Generally speaking, however, it may be said that if the circumstances are such as to give rise to the inference that the taxpayer's intention or purpose is entering into the transaction was to make a profit or gain, the profit or gain will be income, notwithstanding that the transaction was extraordinary judged by reference to the ordinary course of the taxpayer's business. Nor does the fact that a profit or gain is made as a result of an isolated venture or a one-off transaction precludes it from being properly characterised as income.

Taking the comments from the High Court in Myer Emporium into account, we can ascertain that for a transaction to be characterised as a business operation or a commercial transaction, it is sufficient that the transaction is business or commercial in nature.

If a taxpayer acquires an asset with the intention of using it for personal enjoyment but later decides to commit the asset, either as the capital of a business or into a profit-making undertaking with the characteristics of a business operation or commercial transaction, this activity constitutes the carrying on of a business, or a business operation or commercial transaction. The profit from such activity is income even though the taxpayer did not have a purpose of profit-making at the time of acquiring the asset.

Some of the factors to consider when looking at whether an isolated transaction amounts to a business operation or commercial transaction are listed at paragraph 13 of TR 92/3. They are:

    (a)   the nature of the entity undertaking the operation or transaction

    (b)   the nature and scale of other activities undertaken by the taxpayer

    (c)   the amount of money involved in the operation or transaction and the magnitude of the profit sought or obtained

    (d)   the nature, scale and complexity of the operation or transaction

    (e)   the manner in which the operation or transaction was entered into or carried out

    (f)     the nature of any connection between the relevant taxpayer and any other party to the operation or transaction

    (g)   if the transaction involves the acquisition and disposal of property, the nature of that property, and

    (h)   the timing of the transaction or the various steps in the transaction.

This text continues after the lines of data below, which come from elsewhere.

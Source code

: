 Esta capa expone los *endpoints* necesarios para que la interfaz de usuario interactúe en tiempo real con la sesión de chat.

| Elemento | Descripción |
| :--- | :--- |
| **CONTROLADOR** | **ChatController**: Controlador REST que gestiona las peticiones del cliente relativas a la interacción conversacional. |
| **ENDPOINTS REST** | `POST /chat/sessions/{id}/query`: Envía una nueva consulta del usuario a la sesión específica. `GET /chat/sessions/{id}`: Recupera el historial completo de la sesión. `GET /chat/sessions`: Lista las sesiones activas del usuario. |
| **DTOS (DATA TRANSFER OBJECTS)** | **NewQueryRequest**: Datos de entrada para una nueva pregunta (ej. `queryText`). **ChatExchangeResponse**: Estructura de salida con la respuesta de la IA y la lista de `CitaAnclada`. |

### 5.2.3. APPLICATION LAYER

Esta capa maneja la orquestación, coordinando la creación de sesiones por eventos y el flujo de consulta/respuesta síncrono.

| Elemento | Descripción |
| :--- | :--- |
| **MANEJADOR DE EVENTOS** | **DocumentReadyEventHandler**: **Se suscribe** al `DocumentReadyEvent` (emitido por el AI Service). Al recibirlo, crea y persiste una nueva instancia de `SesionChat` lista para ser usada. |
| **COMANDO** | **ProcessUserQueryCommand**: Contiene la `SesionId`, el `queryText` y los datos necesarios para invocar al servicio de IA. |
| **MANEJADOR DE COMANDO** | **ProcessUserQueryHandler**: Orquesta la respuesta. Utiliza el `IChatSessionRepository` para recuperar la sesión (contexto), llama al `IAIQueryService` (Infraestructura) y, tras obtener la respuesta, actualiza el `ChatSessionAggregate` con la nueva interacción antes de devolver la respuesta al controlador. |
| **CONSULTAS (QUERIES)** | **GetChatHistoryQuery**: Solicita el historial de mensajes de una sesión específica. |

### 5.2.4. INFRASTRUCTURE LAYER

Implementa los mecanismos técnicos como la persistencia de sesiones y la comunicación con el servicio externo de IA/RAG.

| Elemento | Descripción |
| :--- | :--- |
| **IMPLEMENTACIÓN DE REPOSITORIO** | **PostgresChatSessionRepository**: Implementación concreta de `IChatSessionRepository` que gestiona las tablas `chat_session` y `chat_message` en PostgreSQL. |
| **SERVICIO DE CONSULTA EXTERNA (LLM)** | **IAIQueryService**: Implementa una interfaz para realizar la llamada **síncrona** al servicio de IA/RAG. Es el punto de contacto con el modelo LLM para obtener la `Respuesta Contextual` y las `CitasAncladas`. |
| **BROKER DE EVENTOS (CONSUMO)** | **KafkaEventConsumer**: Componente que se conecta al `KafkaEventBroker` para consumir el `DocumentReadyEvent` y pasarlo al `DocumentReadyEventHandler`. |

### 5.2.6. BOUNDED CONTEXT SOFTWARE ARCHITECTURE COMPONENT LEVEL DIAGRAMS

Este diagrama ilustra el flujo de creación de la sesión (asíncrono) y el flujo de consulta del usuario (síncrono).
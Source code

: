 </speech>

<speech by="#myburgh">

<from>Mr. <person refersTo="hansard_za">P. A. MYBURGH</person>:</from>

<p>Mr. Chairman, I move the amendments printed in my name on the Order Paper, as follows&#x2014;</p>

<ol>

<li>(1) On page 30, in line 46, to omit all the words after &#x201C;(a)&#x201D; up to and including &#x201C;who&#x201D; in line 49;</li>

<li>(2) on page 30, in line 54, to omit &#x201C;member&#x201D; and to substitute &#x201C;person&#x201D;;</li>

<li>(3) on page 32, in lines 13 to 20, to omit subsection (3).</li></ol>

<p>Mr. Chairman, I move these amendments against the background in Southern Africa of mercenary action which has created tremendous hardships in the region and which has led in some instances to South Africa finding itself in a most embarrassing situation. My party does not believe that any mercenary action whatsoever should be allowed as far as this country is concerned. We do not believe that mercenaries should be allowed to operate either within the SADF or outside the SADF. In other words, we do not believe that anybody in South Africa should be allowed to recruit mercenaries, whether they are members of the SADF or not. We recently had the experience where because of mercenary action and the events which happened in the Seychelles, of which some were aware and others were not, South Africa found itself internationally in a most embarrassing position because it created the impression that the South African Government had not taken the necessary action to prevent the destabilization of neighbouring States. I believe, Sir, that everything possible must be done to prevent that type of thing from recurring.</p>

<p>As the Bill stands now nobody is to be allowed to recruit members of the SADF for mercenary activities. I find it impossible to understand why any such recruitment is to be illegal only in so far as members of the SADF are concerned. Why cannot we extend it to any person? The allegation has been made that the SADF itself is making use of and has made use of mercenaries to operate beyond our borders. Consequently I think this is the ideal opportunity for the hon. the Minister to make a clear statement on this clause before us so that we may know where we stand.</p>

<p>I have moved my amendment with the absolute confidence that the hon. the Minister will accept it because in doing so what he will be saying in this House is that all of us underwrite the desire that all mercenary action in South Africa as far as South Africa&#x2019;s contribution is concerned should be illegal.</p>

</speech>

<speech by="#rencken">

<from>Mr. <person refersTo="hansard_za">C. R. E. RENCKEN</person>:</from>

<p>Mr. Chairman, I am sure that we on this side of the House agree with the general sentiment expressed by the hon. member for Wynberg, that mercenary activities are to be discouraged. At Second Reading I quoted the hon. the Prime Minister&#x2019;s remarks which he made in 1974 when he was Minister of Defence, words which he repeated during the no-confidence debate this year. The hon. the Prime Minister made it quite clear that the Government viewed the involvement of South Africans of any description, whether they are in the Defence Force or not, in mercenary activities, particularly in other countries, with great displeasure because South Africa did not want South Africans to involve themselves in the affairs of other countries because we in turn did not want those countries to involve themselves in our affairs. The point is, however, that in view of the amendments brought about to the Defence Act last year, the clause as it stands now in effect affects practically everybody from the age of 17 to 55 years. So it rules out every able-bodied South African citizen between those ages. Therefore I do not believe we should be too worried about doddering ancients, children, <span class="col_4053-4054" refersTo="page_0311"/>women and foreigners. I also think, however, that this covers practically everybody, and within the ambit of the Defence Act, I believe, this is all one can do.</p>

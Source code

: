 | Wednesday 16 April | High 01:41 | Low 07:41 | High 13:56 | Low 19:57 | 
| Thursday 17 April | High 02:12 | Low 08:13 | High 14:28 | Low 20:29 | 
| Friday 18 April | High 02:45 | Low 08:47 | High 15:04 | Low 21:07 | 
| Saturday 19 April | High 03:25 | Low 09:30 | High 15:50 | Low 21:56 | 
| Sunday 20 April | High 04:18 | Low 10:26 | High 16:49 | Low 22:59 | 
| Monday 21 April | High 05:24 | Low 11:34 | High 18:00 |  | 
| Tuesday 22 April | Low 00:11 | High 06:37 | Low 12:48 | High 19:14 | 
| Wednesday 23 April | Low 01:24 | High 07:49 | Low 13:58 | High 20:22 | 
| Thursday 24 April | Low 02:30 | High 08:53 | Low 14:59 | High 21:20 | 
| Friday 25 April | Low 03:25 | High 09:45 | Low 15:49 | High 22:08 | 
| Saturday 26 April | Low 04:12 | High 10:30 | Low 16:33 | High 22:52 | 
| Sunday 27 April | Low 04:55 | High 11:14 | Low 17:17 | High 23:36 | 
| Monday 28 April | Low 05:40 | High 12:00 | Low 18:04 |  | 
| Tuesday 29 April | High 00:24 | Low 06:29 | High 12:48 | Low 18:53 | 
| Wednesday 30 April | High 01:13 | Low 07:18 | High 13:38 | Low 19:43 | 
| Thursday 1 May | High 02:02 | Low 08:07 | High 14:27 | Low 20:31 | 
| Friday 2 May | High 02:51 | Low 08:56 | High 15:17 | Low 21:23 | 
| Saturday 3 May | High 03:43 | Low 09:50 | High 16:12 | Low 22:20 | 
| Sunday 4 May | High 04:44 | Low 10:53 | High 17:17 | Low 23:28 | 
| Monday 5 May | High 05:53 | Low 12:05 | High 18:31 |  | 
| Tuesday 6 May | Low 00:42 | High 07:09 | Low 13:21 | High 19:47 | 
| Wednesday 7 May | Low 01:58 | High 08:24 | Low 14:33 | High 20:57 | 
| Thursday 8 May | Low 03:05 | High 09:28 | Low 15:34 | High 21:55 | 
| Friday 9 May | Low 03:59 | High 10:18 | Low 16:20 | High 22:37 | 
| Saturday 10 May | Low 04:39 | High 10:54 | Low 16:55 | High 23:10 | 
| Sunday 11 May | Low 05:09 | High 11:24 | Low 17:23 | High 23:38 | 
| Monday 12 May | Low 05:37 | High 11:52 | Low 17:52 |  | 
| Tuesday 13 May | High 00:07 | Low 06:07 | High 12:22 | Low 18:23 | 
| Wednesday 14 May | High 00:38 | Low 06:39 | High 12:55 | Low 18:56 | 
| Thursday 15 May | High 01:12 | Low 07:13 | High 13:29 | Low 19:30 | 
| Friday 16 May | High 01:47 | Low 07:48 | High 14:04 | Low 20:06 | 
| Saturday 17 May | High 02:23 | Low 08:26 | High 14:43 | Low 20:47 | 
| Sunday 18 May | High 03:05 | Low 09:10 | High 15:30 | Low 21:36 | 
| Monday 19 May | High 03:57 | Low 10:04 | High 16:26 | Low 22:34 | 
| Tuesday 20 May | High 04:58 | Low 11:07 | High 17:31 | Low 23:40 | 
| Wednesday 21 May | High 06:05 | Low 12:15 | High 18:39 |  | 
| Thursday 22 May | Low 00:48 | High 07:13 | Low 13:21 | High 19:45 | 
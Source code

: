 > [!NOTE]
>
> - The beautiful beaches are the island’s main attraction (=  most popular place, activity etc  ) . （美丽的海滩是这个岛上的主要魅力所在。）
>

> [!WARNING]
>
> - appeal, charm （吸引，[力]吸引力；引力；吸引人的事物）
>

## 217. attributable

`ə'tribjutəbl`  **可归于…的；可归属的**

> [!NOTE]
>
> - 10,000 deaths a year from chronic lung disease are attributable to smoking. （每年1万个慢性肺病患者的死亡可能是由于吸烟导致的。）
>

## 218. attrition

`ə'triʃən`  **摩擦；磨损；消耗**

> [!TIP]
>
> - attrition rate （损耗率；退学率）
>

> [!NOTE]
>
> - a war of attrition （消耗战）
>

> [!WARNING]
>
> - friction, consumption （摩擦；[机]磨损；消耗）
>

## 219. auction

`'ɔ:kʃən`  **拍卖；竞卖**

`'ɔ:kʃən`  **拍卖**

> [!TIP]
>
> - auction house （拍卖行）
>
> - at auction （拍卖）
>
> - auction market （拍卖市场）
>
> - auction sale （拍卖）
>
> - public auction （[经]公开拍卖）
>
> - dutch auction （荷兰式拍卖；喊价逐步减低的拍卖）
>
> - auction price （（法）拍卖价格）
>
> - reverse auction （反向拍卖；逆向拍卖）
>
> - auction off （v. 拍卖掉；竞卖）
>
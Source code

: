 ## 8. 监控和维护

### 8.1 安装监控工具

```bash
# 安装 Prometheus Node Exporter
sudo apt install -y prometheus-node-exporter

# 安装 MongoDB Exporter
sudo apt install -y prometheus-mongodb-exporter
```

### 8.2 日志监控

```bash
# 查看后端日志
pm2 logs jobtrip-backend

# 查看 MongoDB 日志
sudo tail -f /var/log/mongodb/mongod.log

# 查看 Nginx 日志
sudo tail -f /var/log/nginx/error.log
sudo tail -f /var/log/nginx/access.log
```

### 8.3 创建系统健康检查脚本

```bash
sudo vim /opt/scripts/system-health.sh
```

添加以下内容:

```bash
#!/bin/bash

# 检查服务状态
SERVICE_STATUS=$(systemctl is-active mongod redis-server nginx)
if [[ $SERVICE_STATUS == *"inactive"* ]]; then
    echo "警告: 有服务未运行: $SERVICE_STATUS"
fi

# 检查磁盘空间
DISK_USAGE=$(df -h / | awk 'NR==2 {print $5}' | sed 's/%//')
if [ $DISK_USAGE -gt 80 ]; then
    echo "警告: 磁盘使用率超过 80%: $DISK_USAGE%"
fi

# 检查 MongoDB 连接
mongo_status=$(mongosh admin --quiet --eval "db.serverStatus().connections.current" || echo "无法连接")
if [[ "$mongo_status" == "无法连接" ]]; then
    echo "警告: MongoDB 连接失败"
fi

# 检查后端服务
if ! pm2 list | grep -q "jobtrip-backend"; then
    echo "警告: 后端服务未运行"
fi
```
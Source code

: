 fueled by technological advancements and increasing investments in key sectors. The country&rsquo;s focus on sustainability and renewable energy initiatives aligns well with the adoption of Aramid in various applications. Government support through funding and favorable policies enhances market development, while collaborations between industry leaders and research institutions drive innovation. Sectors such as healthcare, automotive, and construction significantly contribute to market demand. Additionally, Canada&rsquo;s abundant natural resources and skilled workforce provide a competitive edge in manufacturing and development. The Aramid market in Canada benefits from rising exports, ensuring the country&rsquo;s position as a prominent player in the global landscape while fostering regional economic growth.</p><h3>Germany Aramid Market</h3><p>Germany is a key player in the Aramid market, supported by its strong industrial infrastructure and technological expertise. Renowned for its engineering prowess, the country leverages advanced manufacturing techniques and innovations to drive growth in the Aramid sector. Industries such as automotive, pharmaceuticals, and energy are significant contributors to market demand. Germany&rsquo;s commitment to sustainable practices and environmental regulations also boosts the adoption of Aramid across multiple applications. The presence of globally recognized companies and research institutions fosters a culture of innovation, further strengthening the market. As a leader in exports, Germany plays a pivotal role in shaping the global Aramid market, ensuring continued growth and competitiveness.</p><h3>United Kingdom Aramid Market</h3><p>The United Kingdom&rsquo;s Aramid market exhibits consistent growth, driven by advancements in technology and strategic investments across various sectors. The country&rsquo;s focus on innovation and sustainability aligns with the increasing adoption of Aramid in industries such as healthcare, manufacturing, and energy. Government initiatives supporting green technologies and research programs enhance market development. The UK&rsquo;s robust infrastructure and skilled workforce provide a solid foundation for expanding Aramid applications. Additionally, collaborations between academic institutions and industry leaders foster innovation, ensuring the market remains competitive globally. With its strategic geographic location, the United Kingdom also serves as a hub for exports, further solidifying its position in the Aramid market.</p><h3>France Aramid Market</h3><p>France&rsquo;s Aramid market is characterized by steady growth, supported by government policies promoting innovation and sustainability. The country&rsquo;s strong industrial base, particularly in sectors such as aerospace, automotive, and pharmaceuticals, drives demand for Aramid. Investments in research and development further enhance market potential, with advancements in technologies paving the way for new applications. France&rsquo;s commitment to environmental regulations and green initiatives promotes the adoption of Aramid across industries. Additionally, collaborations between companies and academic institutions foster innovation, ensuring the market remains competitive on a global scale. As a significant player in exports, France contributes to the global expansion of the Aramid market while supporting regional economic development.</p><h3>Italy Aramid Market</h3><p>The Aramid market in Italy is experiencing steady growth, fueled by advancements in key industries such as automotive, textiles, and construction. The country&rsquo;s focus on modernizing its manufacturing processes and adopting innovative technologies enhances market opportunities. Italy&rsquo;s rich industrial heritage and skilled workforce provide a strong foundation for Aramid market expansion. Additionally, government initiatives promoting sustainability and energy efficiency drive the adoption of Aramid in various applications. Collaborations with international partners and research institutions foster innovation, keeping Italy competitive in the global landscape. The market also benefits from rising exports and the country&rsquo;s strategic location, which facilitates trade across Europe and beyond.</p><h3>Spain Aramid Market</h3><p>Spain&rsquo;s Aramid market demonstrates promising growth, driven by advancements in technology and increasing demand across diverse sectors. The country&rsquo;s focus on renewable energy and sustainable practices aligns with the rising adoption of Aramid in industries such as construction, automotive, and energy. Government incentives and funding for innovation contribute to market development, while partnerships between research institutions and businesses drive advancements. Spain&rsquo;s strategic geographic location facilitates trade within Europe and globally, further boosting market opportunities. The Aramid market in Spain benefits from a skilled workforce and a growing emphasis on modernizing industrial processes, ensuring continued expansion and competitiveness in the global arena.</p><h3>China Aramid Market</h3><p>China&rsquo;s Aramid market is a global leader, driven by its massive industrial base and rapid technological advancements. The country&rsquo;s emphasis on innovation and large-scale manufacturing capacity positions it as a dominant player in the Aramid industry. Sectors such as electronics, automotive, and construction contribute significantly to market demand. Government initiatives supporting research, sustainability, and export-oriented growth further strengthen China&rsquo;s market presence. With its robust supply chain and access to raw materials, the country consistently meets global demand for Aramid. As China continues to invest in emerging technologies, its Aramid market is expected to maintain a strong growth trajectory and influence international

Profits on the disposal of subdivided land can be income according to ordinary concepts, if the taxpayer's subdivisional activities have become a separate business operation or commercial transaction, or an isolated profit making venture.

The facts in this case do not indicate that you and your spouse's intention in entering into the subdivision and construction of a dwelling was to make a profit from the disposal of property B. You and your spouse undertook the above in a 'non business like manner' and it was a one-off transaction. You and your spouse were merely realising an investment property as it could not be rented out at $X per week and its disposal would improve your financial situation.

The activities involved in the subdivision and disposal of property B do not amount to carrying on a business. The transaction does not have the character of a business operation or commercial transaction.

Therefore, the proceeds received are not ordinary income they represent a mere realisation of capital assets which falls under the CGT provisions.